WHAT YOU WILL DO: Output everything in the data exactly, leaving the pictures out.

- - - - -

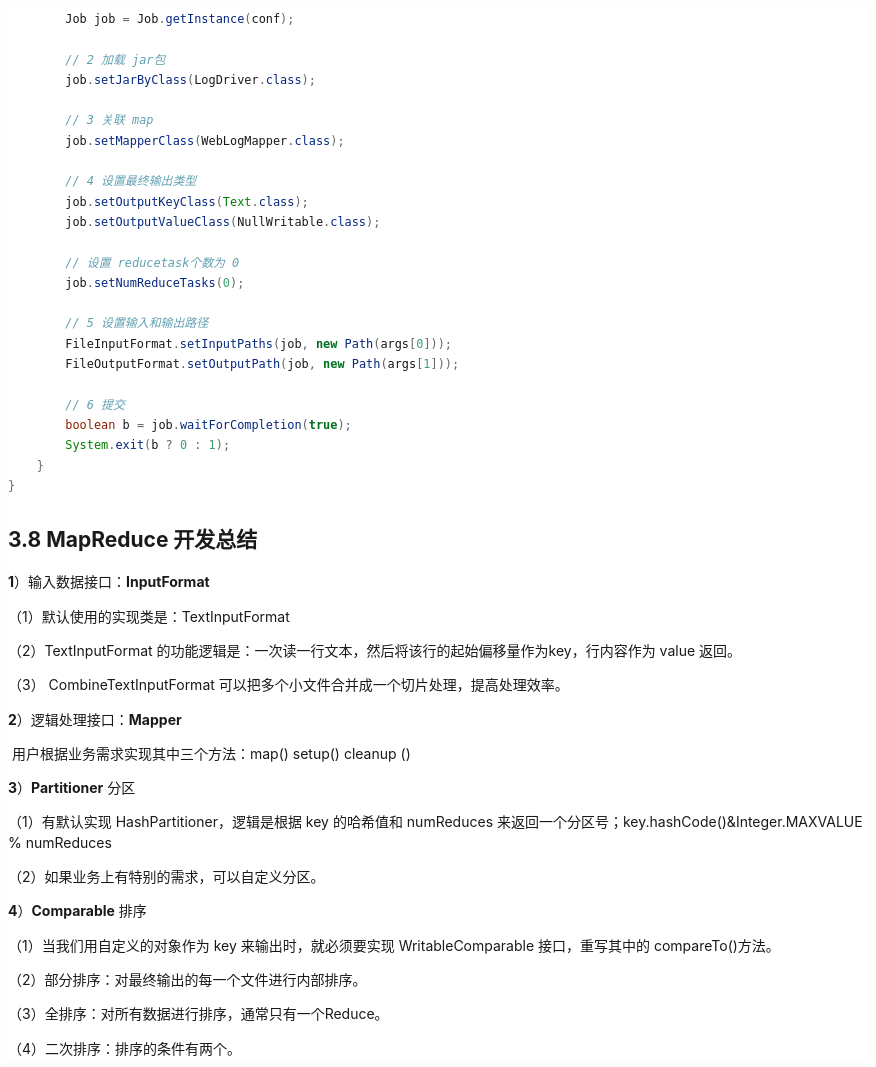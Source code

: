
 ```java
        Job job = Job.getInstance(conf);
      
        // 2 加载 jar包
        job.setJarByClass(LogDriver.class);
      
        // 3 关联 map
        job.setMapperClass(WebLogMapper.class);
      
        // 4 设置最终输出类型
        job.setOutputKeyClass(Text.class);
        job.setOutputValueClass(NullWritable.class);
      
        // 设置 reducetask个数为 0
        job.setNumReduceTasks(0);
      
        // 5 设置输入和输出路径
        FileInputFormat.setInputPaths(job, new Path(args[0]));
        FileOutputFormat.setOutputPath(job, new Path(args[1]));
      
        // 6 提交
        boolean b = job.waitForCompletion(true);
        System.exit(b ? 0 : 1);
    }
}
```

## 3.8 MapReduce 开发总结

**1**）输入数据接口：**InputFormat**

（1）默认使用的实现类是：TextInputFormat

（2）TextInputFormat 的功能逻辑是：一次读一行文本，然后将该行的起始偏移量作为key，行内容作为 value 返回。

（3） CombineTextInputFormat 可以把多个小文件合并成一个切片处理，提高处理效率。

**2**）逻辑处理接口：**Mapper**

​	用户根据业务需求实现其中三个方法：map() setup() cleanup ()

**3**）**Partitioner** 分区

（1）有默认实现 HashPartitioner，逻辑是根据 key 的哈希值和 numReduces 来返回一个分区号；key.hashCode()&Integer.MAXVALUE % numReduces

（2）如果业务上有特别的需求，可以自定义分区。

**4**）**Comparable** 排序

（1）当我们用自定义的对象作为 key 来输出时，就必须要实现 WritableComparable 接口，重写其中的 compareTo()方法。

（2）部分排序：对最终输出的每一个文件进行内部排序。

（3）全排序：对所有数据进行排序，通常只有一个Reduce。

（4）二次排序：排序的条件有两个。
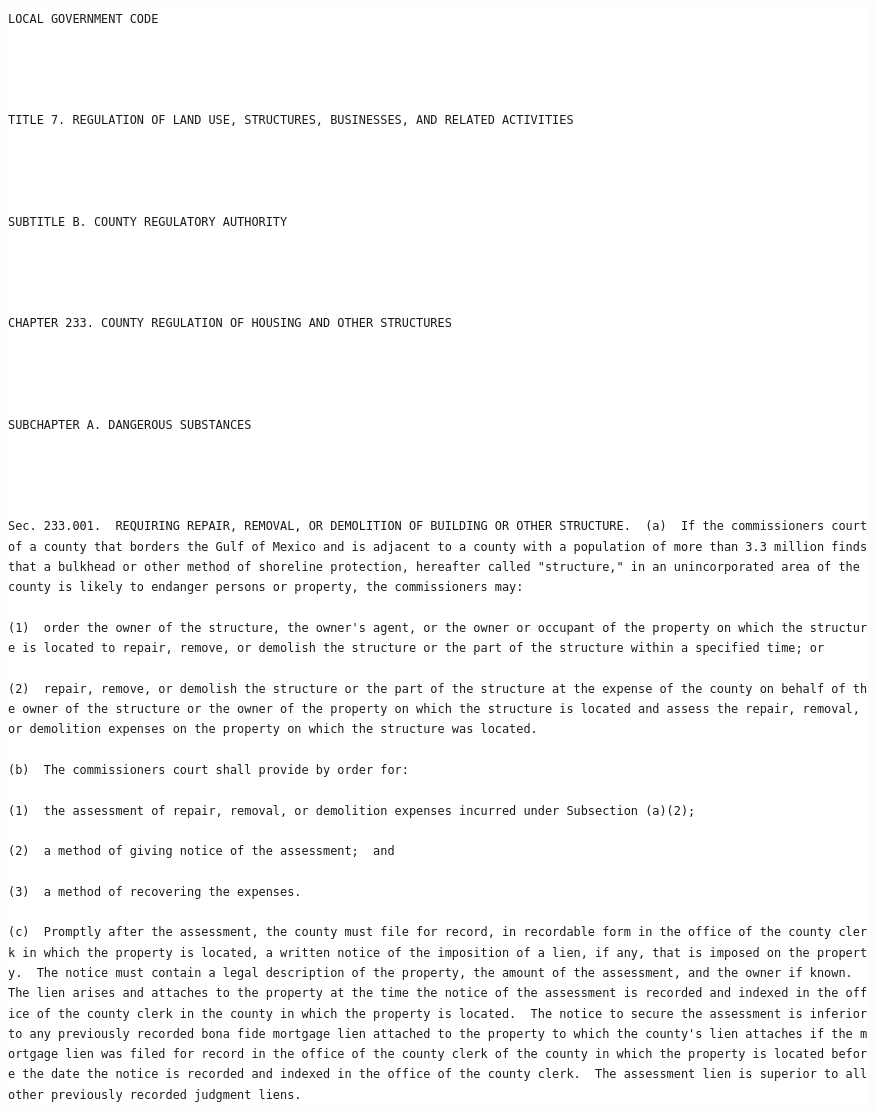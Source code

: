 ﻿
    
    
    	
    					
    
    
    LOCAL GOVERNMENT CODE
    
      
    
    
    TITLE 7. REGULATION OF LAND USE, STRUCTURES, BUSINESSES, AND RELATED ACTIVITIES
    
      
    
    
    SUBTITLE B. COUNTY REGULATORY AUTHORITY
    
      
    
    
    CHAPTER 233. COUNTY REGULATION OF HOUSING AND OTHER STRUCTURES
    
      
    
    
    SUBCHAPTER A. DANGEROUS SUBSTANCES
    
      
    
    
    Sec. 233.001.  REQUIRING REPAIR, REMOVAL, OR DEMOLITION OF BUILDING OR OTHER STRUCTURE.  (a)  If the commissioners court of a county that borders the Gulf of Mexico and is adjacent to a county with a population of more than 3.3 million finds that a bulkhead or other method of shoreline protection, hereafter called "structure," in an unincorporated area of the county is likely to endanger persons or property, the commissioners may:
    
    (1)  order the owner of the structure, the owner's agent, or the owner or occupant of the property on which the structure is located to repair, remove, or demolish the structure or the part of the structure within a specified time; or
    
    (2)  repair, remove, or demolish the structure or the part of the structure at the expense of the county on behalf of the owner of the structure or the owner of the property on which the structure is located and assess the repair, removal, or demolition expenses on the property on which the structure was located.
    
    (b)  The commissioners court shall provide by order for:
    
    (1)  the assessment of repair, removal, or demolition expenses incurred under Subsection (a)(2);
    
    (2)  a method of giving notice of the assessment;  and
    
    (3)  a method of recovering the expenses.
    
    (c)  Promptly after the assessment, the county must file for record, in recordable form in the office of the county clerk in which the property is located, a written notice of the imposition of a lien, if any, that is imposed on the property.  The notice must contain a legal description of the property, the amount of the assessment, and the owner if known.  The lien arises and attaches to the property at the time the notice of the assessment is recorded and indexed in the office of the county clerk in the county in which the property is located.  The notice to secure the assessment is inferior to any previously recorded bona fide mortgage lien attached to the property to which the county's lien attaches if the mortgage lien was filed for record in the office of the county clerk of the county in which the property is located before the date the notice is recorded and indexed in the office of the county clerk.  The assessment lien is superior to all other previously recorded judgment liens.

- - - - -

SOLUTION FOR THIS EXERCISE:
Source code

:
 ```java
        Job job = Job.getInstance(conf);
      
        // 2 加载 jar包
        job.setJarByClass(LogDriver.class);
      
        // 3 关联 map
        job.setMapperClass(WebLogMapper.class);
      
        // 4 设置最终输出类型
        job.setOutputKeyClass(Text.class);
        job.setOutputValueClass(NullWritable.class);
      
        // 设置 reducetask个数为 0
        job.setNumReduceTasks(0);
      
        // 5 设置输入和输出路径
        FileInputFormat.setInputPaths(job, new Path(args[0]));
        FileOutputFormat.setOutputPath(job, new Path(args[1]));
      
        // 6 提交
        boolean b = job.waitForCompletion(true);
        System.exit(b ? 0 : 1);
    }
}
```

## 3.8 MapReduce 开发总结

**1**）输入数据接口：**InputFormat**

（1）默认使用的实现类是：TextInputFormat

（2）TextInputFormat 的功能逻辑是：一次读一行文本，然后将该行的起始偏移量作为key，行内容作为 value 返回。

（3） CombineTextInputFormat 可以把多个小文件合并成一个切片处理，提高处理效率。

**2**）逻辑处理接口：**Mapper**

​	用户根据业务需求实现其中三个方法：map() setup() cleanup ()

**3**）**Partitioner** 分区

（1）有默认实现 HashPartitioner，逻辑是根据 key 的哈希值和 numReduces 来返回一个分区号；key.hashCode()&Integer.MAXVALUE % numReduces

（2）如果业务上有特别的需求，可以自定义分区。

**4**）**Comparable** 排序

（1）当我们用自定义的对象作为 key 来输出时，就必须要实现 WritableComparable 接口，重写其中的 compareTo()方法。

（2）部分排序：对最终输出的每一个文件进行内部排序。

（3）全排序：对所有数据进行排序，通常只有一个Reduce。

（4）二次排序：排序的条件有两个。
Source code

: ﻿
    
    
    	
    					
    
    
    LOCAL GOVERNMENT CODE
    
      
    
    
    TITLE 7. REGULATION OF LAND USE, STRUCTURES, BUSINESSES, AND RELATED ACTIVITIES
    
      
    
    
    SUBTITLE B. COUNTY REGULATORY AUTHORITY
    
      
    
    
    CHAPTER 233. COUNTY REGULATION OF HOUSING AND OTHER STRUCTURES
    
      
    
    
    SUBCHAPTER A. DANGEROUS SUBSTANCES
    
      
    
    
    Sec. 233.001.  REQUIRING REPAIR, REMOVAL, OR DEMOLITION OF BUILDING OR OTHER STRUCTURE.  (a)  If the commissioners court of a county that borders the Gulf of Mexico and is adjacent to a county with a population of more than 3.3 million finds that a bulkhead or other method of shoreline protection, hereafter called "structure," in an unincorporated area of the county is likely to endanger persons or property, the commissioners may:
    
    (1)  order the owner of the structure, the owner's agent, or the owner or occupant of the property on which the structure is located to repair, remove, or demolish the structure or the part of the structure within a specified time; or
    
    (2)  repair, remove, or demolish the structure or the part of the structure at the expense of the county on behalf of the owner of the structure or the owner of the property on which the structure is located and assess the repair, removal, or demolition expenses on the property on which the structure was located.
    
    (b)  The commissioners court shall provide by order for:
    
    (1)  the assessment of repair, removal, or demolition expenses incurred under Subsection (a)(2);
    
    (2)  a method of giving notice of the assessment;  and
    
    (3)  a method of recovering the expenses.
    
    (c)  Promptly after the assessment, the county must file for record, in recordable form in the office of the county clerk in which the property is located, a written notice of the imposition of a lien, if any, that is imposed on the property.  The notice must contain a legal description of the property, the amount of the assessment, and the owner if known.  The lien arises and attaches to the property at the time the notice of the assessment is recorded and indexed in the office of the county clerk in the county in which the property is located.  The notice to secure the assessment is inferior to any previously recorded bona fide mortgage lien attached to the property to which the county's lien attaches if the mortgage lien was filed for record in the office of the county clerk of the county in which the property is located before the date the notice is recorded and indexed in the office of the county clerk.  The assessment lien is superior to all other previously recorded judgment liens.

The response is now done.